- WORK TO COMPLETE -
Copy each line below holding "need".

-*-

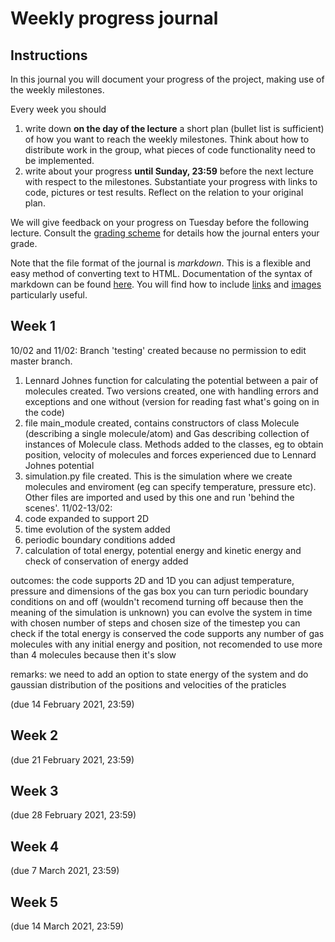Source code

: # Weekly progress journal

## Instructions

In this journal you will document your progress of the project, making use of the weekly milestones.

Every week you should 

1. write down **on the day of the lecture** a short plan (bullet list is sufficient) of how you want to 
   reach the weekly milestones. Think about how to distribute work in the group, 
   what pieces of code functionality need to be implemented.
2. write about your progress **until Sunday, 23:59** before the next lecture with respect to the milestones.
   Substantiate your progress with links to code, pictures or test results. Reflect on the
   relation to your original plan.

We will give feedback on your progress on Tuesday before the following lecture. Consult the 
[grading scheme](https://computationalphysics.quantumtinkerer.tudelft.nl/proj1-moldyn-grading/) 
for details how the journal enters your grade.

Note that the file format of the journal is *markdown*. This is a flexible and easy method of 
converting text to HTML. 
Documentation of the syntax of markdown can be found 
[here](https://docs.gitlab.com/ee/user/markdown.html#gfm-extends-standard-markdown). 
You will find how to include [links](https://docs.gitlab.com/ee/user/markdown.html#links) and 
[images](https://docs.gitlab.com/ee/user/markdown.html#images) particularly
useful.

## Week 1
10/02 and 11/02: 
Branch 'testing' created because no permission to edit master branch.
1) Lennard Johnes function for calculating the potential between a pair of molecules created. Two versions created, one with handling errors and exceptions and one without (version for reading fast what's going on in the code)
2) file main_module created, contains constructors of class Molecule (describing a single molecule/atom) and Gas describing collection of instances of Molecule class. Methods added to the classes, eg to obtain position, velocity of molecules and forces experienced due to Lennard Johnes potential
3) simulation.py file created. This is the simulation where we create molecules and enviroment (eg can specify temperature, pressure etc). Other files are imported and used by this one and run 'behind the scenes'.
11/02-13/02:
1) code expanded to support 2D
2) time evolution of the system added
3) periodic boundary conditions added
4) calculation of total energy, potential energy and kinetic energy and check of conservation of energy added

outcomes:
the code supports 2D and 1D
you can adjust temperature, pressure and dimensions of the gas box
you can turn periodic boundary conditions on and off (wouldn't recomend turning off because then the meaning of the simulation is unknown)
you can evolve the system in time with chosen number of steps and chosen size of the timestep
you can check if the total energy is conserved
the code supports any number of gas molecules with any initial energy and position, not recomended to use more than 4 molecules because then it's slow

remarks:
we need to add an option to state energy of the system and do gaussian distribution of the positions and velocities of the praticles

(due 14 February 2021, 23:59)


## Week 2
(due 21 February 2021, 23:59)


## Week 3
(due 28 February 2021, 23:59)


## Week 4
(due 7 March 2021, 23:59)


## Week 5
(due 14 March 2021, 23:59)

-*-

- TASK ANSWER -
   what pieces of code functionality need to be implemented.
we need to add an option to state energy of the system and do gaussian distribution of the positions and velocities of the praticles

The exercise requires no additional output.